▶ [WORK ORDER]
Scan the entries line by line and return those with "Frontend".

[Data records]
===

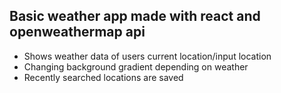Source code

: ## Basic weather app made with react and openweathermap api

- Shows weather data of users current location/input location
- Changing background gradient depending on weather
- Recently searched locations are saved
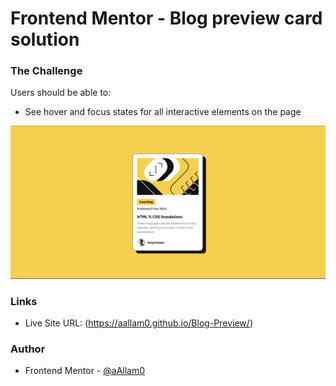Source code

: # Frontend Mentor - Blog preview card solution


### The Challenge

Users should be able to:

- See hover and focus states for all interactive elements on the page

![](assets/images/blog-preview-card-main.png)

### Links

- Live Site URL: (https://aallam0.github.io/Blog-Preview/)

### Author

- Frontend Mentor - [@aAllam0](https://www.frontendmentor.io/profile/aAllam0)
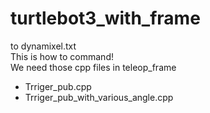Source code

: # turtlebot3_with_frame

to dynamixel.txt <br>
This is how to command! <br>
We need those cpp files in teleop_frame
<ul>
  <li>
   Trriger_pub.cpp
  </li>
  <li>
   Trriger_pub_with_various_angle.cpp
  </li>  
 </ul>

===

▶ [OUTPUT]
: # Frontend Mentor - Blog preview card solution
- Frontend Mentor - [@aAllam0](https://www.frontendmentor.io/profile/aAllam0)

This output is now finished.